Sempre nos entendemos bem e poucas vezes precisei ficar calada ou desgostar do que li. Houve apenas um ou dois momentos, nesses tempos de edição amadora, em que ele preferiu reescrever tudo e o fez de forma tão linda que me provocou lágrimas nos olhos. Os homens são assim, mesmo os muito sensíveis. Meio turrões, meio caladões de fora pra dentro, ainda que só o perceba quem os conhece. Há que ter paciência, são pessoinhas que merecem respeito.
www.miragina.com.br
Biscoitos de Castanha: uma tradição acondicionada em charmosas latinhas…
Mas esse texto, ainda que para elogiar os bons jornalistas, dos quais tenho tantos e tão honrosos exemplos, como meu querido Elson Martins, um mestre, é mesmo para falar do meu processo criativo. Tentar colocar em palavras aquilo que o sentimento expressa por vias curvas ou não tão retas: um bolinho para um amigo, um mingau, aquele bife com cebolas, a farofa de ovos que só a mãe sabe fazer… comida, como já se vê, de alma, que fala de conforto, que coloca o nosso pé numa meia quentinha, no colo das pessoas queridas. Essa é a comida que me dá mais prazer e é a comida sobre a qual eu gosto de falar.
Nada contra as experimentações, o moderno, a técnica, as medidas exatas. Cada alquimista no seu caldeirão. Estou falando de tudo isso para lembrar que um dia desses fui à Confeitaria Rosamélia comprar saltenhas assadas, daquelas que desde criança me acostumei a comer quentinhas, com um creme de frango borbulhante dentro, pedacinhos de batata e uma azeitona verde para dar o tom. Levei dois depósitos, pois elas iriam para longe, satisfazer paladares distantes.
FOTO: PATRYCIA COELHO
A saltenha Creolla: uma novidade, com o sabor da pimenta delicadamente amenizado pela doçura das passas…

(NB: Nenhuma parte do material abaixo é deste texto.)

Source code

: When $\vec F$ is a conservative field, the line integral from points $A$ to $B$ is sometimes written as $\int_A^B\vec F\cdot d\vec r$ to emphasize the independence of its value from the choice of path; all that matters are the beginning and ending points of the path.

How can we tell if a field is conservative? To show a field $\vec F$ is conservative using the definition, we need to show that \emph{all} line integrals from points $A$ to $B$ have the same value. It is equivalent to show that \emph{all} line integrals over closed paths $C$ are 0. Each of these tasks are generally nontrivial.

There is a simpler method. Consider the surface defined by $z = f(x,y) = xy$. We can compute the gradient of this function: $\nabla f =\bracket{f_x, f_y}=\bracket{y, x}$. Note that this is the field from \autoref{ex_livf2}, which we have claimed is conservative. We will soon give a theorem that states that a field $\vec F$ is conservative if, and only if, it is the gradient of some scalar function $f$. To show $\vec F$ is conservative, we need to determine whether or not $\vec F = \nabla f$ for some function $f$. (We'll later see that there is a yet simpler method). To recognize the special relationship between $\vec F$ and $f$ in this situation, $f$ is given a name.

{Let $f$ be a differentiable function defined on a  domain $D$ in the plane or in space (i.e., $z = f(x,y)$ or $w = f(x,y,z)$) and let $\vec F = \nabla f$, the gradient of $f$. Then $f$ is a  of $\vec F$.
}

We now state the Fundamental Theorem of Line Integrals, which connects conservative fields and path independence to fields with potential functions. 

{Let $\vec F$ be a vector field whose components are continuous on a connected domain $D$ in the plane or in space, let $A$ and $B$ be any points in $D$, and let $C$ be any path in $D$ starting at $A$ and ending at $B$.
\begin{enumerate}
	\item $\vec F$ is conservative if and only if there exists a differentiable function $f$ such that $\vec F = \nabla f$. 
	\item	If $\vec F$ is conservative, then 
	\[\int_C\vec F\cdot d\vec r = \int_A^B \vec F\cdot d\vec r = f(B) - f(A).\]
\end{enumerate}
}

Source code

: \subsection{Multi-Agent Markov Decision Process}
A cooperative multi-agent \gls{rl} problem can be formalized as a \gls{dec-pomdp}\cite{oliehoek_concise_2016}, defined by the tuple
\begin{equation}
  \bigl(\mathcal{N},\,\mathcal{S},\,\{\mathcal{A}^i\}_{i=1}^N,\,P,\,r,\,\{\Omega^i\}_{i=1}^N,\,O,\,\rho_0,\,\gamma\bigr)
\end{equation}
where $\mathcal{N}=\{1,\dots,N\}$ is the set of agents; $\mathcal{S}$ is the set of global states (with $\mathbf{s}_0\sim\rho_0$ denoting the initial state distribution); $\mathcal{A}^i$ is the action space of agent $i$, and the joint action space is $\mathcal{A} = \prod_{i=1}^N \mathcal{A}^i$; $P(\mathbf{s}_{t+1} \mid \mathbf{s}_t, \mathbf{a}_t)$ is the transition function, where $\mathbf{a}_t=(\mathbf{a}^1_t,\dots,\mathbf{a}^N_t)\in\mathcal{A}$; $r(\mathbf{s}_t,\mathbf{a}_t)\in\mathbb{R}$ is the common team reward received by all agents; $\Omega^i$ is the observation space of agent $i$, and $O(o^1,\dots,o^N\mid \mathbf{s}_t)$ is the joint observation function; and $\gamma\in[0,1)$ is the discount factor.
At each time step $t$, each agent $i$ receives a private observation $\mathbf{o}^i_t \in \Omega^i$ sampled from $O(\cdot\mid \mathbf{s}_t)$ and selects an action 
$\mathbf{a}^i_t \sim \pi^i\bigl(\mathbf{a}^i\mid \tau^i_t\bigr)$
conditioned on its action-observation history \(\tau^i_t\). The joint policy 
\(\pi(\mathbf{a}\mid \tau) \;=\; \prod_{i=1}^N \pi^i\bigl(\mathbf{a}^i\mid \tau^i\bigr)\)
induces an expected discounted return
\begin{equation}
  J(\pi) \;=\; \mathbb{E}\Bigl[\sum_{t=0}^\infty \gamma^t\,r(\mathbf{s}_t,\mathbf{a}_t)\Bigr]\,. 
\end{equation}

A simpática atendente deve ter visto em meus olhos a percepção da gula, pois me ofereceu um novo sabor, a creolla, com carne picadinha, ovo cozido em pedacinhos minúsculos, passas e uma pimenta… ai, a pimenta! Para fortes e corajosos, dessas que vão até a alma… mas, uma verdadeira delícia, depois que as papilas se acostumam à novidade. A confeitaria serve outras guloseimas como biscoitos de castanha, pães, bolos, sucos e docinhos.
Lembrei-me da Lanchonete Miragina, dos mesmos donos, nos idos de 80, localizada na então Praça Plácido de Castro. O grupo, familiar e tradicional na cidade, foi pioneiro na fabricação de massas e biscoitos, estes também acondicionados hoje, além da embalagem tradicional, em charmosas latas, prontas para viagem e presente.
Não conheci o patriarca, seu Abrahão. Mas lembro perfeitamente de dona Mirian Felício, sempre elegante, supervisionando tudo.
A antiga lanchonete, um espaço amplo no Centro, moderno, foi meu ponto preferido para pequenos lanches durante o tempo em que trabalhei no extinto BNH, pertinho do estádio José de Melo. O BNH foi extinto, a praça mudou de nome e a lanchonete deu origem ao primeiro shopping do Acre, o Mira, mas as saltenhas continuam a viajar apertadinhas nos depósitos ou embaladas caprichosamente uma a uma para confortar o apetite saudoso de quantos a tenham conhecido, acreanos ou agregados. E continuam a encantar as novas e as não tão novas gerações, que batem o ponto todos os dias para degustá-las.